Streptocoque du groupe B

25 février 2026

L’essentiel

  • Le streptocoque du groupe B (SGB) est une bactérie courante généralement inoffensive chez l’adulte, mais qui, chez le nourrisson, peut contribuer à des infections potentiellement mortelles, dont le sepsis, la pneumonie et la méningite.  
  • À l’échelle mondiale, les streptocoques du groupe B provoquent plus de 500 000 naissances prématurées et quelque 150 000 mortinaissances et décès de nourrissons chaque année.(1)
  • Dans de nombreux contextes, environ 10 à 30 % des femmes enceintes sont porteuses de ces bactéries, présentes dans leur appareil digestif ou leur appareil génital. Lorsque ces femmes ne reçoivent pas de traitement, de 40 à 75 % des nouveau-nés auxquels elles donnent naissance sont infectés et environ 12 % d’entre eux contractent une infection invasive à SGB d’apparition précoce.(2)
  • Le dépistage du SGB, universel ou en fonction du risque, pendant la grossesse, ainsi que l’administration préventive d’antibiotiques pendant le travail, peuvent réduire le risque d’infection précoce à SGB chez le nouveau-né. Cependant, l’administration d’antibiotiques ne prévient pas les mortinaissances, les naissances prématurées, ni les infections d’apparition tardive.  
  • Des vaccins conçus pour être administrés pendant la grossesse afin de protéger les nourrissons contre le SGB sont en cours de développement. 

Vue d’ensemble 

Streptococcus agalactiae, communément appelé streptocoque du groupe B (SGB), est un type de bactérie couramment présent dans l’intestin ou le vagin humain. Chaque année, quelque 390 000 nourrissons contractent une infection à SGB, ce qui en fait la première des quatre principales causes de méningite bactérienne aiguë chez le nouveau-né. 

Les streptocoques du groupe B peuvent causer différentes infections chez le nouveau-né comme chez l’adulte. Chez le nouveau-né, ils représentent une des principales causes de maladies graves telles que le sepsis (infection sanguine), la pneumonie (infection pulmonaire) et la méningite (infection des membranes enveloppant le cerveau et la moelle épinière). Chez l’adulte, en particulier les personnes âgées ou souffrant de certaines pathologies, les SGB peuvent provoquer des infections des voies urinaires, de la peau et des tissus mous, des infections sanguines et, plus rarement, une pneumonie ou une méningite. 

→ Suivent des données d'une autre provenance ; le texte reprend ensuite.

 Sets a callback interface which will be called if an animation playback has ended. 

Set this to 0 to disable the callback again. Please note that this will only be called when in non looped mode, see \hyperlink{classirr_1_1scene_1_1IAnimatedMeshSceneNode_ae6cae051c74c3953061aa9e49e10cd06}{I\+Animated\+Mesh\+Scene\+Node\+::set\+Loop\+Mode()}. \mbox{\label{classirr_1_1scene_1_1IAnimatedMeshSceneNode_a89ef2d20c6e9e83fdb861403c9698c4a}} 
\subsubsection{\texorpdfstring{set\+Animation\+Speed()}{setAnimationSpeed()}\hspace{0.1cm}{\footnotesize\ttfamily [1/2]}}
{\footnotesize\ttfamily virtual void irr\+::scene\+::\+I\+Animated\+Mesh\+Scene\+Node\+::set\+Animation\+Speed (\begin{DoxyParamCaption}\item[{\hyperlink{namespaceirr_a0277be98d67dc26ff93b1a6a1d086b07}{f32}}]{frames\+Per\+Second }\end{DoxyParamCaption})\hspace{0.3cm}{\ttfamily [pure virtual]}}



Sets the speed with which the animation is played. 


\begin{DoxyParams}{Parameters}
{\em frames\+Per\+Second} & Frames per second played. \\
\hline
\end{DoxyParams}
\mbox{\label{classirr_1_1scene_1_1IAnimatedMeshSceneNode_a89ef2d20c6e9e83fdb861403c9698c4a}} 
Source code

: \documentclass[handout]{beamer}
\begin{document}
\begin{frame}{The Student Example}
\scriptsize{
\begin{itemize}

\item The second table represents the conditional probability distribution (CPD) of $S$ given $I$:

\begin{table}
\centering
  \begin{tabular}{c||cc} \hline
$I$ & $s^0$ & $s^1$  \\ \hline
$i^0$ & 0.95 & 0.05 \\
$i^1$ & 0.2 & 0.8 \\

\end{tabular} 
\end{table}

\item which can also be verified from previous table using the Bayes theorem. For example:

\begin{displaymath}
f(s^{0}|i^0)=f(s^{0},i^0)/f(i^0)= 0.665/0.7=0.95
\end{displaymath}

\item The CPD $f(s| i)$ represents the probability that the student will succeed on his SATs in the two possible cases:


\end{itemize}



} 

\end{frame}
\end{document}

Étant donné que les infections à SGB peuvent être graves, il est important de reconnaître les symptômes tôt et d’entamer un traitement dans les plus brefs délais, aussi bien chez le nourrisson que chez l’adulte. 

Quelles sont les personnes à risque ? 

Certains groupes de population présentent un risque accru d’infection à SGB. 

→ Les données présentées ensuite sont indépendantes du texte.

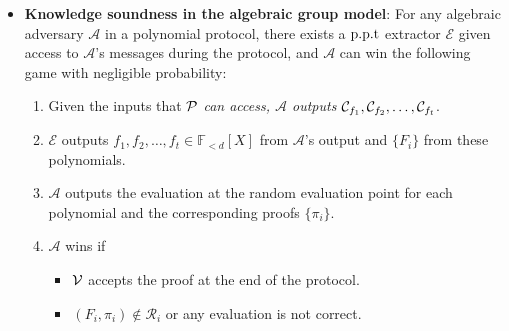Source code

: \begin{definition}
\begin{itemize}
    \item \textbf{Knowledge soundness in the algebraic group model}: For any algebraic adversary $\mathcal{A}$ in a polynomial protocol, there exists a $\text{p.p.t}$ extractor $\mathcal{E}$ given access to $\mathcal{A}$'s messages during the protocol, and $\mathcal{A}$ can win the following game with negligible probability:
    \begin{enumerate}
        \item Given the inputs that $\mathcal{P}$ \textit{can access, $\mathcal{A}$ outputs} $\mathcal{C}_{f_1},\mathcal{C}_{f_2},\dots,\mathcal{C}_{f_t}$.
        \item $\mathcal{E}$ outputs $f_1,f_2,\dots,f_t\in\mathbb{F}_{<d}[X]$ from $\mathcal{A}$'s output and $\{F_i\}$ from these polynomials.
        \item $\mathcal{A}$ outputs the evaluation at the random evaluation point for each polynomial and the corresponding proofs $\{\pi_i\}$.
        \item $\mathcal{A}$ wins if
        \begin{itemize}
            \item $\mathcal{V}$ accepts the proof at the end of the protocol.
            \item $(F_i,\pi_i)\notin\mathcal{R}_i$ or any evaluation is not correct.
        \end{itemize}
    \end{enumerate}
\end{itemize}
\end{definition}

Les nourrissons de moins de 3 mois sont les plus à risque, en particulier s’ils sont nés prématurément (avant 37 semaines de gestation). Les nourrissons sont également exposés à un risque d’infection grave si leur mère est porteuse de SGB, a déjà eu un nourrisson infecté, présente de la fièvre pendant le travail ou une infection dans l’utérus. Chez le nourrisson, la bactérie peut entraîner un sepsis, une pneumonie ou une méningite, susceptibles d’entraîner la mort ou des handicaps de longue durée. 

Les femmes enceintes porteuses de SGB peuvent développer des complications, notamment une chorioamniotite (infection du placenta et du liquide amniotique) ou, dans certains cas, un sepsis après l’accouchement. Cependant, le risque le plus important concerne souvent le bébé. Si la rupture des membranes intervient plus de 18 heures avant la naissance, le risque d’infection à SGB est multiplié par quatre pour le bébé, car la bactérie peut pénétrer dans l’utérus. Environ 30 % des mortinaissances dues au SGB concernent des femmes dont la grossesse semblait se dérouler normalement, ce qui met en évidence la nécessité urgente d’améliorer les méthodes permettant de prédire et de prévenir cette infection.   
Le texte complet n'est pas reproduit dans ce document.